The entries below need to be transcribed verbatim.

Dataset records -
+ + +

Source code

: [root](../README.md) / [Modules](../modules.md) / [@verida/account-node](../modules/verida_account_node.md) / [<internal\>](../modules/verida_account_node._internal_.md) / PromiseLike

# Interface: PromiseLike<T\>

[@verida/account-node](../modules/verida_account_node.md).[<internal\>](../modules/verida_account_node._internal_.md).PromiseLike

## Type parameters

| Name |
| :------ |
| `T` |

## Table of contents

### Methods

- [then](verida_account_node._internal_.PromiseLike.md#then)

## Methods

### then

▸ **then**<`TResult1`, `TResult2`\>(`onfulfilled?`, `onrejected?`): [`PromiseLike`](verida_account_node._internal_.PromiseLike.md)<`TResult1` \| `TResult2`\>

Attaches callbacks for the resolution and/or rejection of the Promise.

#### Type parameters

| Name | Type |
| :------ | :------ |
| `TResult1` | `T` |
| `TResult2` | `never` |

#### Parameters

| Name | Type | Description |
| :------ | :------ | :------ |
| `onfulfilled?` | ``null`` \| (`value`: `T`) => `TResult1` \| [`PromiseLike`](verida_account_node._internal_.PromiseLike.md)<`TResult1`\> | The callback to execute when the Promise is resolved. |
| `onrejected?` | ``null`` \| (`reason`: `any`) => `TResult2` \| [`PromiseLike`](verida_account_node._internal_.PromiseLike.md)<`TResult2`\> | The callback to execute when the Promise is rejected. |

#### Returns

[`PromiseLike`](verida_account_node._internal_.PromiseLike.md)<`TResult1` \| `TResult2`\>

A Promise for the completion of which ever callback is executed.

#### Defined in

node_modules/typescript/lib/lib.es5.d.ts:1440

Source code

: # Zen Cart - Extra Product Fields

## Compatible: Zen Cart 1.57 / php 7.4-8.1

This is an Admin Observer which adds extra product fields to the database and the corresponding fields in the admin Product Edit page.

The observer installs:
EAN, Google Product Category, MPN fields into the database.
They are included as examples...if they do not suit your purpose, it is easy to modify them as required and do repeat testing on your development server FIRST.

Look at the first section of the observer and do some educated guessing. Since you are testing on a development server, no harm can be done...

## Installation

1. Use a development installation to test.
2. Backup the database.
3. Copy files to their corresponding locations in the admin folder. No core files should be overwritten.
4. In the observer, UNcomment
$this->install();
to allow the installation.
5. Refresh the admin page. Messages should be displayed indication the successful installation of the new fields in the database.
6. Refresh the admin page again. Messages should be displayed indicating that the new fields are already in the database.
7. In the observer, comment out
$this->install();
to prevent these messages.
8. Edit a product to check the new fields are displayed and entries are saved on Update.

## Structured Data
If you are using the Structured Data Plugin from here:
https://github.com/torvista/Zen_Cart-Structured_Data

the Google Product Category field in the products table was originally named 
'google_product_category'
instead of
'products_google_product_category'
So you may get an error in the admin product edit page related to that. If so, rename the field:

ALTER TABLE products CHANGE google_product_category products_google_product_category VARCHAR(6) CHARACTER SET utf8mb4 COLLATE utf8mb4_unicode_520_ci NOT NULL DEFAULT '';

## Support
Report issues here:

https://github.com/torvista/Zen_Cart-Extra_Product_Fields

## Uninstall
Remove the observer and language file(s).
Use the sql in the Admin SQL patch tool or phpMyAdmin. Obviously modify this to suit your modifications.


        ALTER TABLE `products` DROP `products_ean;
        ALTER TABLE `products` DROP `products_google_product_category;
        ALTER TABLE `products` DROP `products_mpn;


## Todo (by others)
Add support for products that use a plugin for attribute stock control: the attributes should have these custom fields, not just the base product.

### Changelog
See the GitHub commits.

+ + +

Task output -
Source code

: [root](../README.md) / [Modules](../modules.md) / [@verida/account-node](../modules/verida_account_node.md) / [<internal\>](../modules/verida_account_node._internal_.md) / PromiseLike

# Interface: PromiseLike<T\>

[@verida/account-node](../modules/verida_account_node.md).[<internal\>](../modules/verida_account_node._internal_.md).PromiseLike

## Type parameters

| Name |
| :------ |
| `T` |

## Table of contents

### Methods

- [then](verida_account_node._internal_.PromiseLike.md#then)

## Methods

### then

▸ **then**<`TResult1`, `TResult2`\>(`onfulfilled?`, `onrejected?`): [`PromiseLike`](verida_account_node._internal_.PromiseLike.md)<`TResult1` \| `TResult2`\>

Attaches callbacks for the resolution and/or rejection of the Promise.

#### Type parameters

| Name | Type |
| :------ | :------ |
| `TResult1` | `T` |
| `TResult2` | `never` |

#### Parameters

| Name | Type | Description |
| :------ | :------ | :------ |
| `onfulfilled?` | ``null`` \| (`value`: `T`) => `TResult1` \| [`PromiseLike`](verida_account_node._internal_.PromiseLike.md)<`TResult1`\> | The callback to execute when the Promise is resolved. |
| `onrejected?` | ``null`` \| (`reason`: `any`) => `TResult2` \| [`PromiseLike`](verida_account_node._internal_.PromiseLike.md)<`TResult2`\> | The callback to execute when the Promise is rejected. |

#### Returns

[`PromiseLike`](verida_account_node._internal_.PromiseLike.md)<`TResult1` \| `TResult2`\>

A Promise for the completion of which ever callback is executed.

#### Defined in

node_modules/typescript/lib/lib.es5.d.ts:1440

Source code

: # Zen Cart - Extra Product Fields

## Compatible: Zen Cart 1.57 / php 7.4-8.1

This is an Admin Observer which adds extra product fields to the database and the corresponding fields in the admin Product Edit page.

The observer installs:
EAN, Google Product Category, MPN fields into the database.
They are included as examples...if they do not suit your purpose, it is easy to modify them as required and do repeat testing on your development server FIRST.

Look at the first section of the observer and do some educated guessing. Since you are testing on a development server, no harm can be done...

## Installation

1. Use a development installation to test.
2. Backup the database.
3. Copy files to their corresponding locations in the admin folder. No core files should be overwritten.
4. In the observer, UNcomment
$this->install();
to allow the installation.
5. Refresh the admin page. Messages should be displayed indication the successful installation of the new fields in the database.
6. Refresh the admin page again. Messages should be displayed indicating that the new fields are already in the database.
7. In the observer, comment out
$this->install();
to prevent these messages.
8. Edit a product to check the new fields are displayed and entries are saved on Update.

## Structured Data
If you are using the Structured Data Plugin from here:
https://github.com/torvista/Zen_Cart-Structured_Data

the Google Product Category field in the products table was originally named 
'google_product_category'
instead of
'products_google_product_category'
So you may get an error in the admin product edit page related to that. If so, rename the field:

ALTER TABLE products CHANGE google_product_category products_google_product_category VARCHAR(6) CHARACTER SET utf8mb4 COLLATE utf8mb4_unicode_520_ci NOT NULL DEFAULT '';

## Support
Report issues here:

https://github.com/torvista/Zen_Cart-Extra_Product_Fields

## Uninstall
Remove the observer and language file(s).
Use the sql in the Admin SQL patch tool or phpMyAdmin. Obviously modify this to suit your modifications.


        ALTER TABLE `products` DROP `products_ean;
        ALTER TABLE `products` DROP `products_google_product_category;
        ALTER TABLE `products` DROP `products_mpn;


## Todo (by others)
Add support for products that use a plugin for attribute stock control: the attributes should have these custom fields, not just the base product.

### Changelog
See the GitHub commits.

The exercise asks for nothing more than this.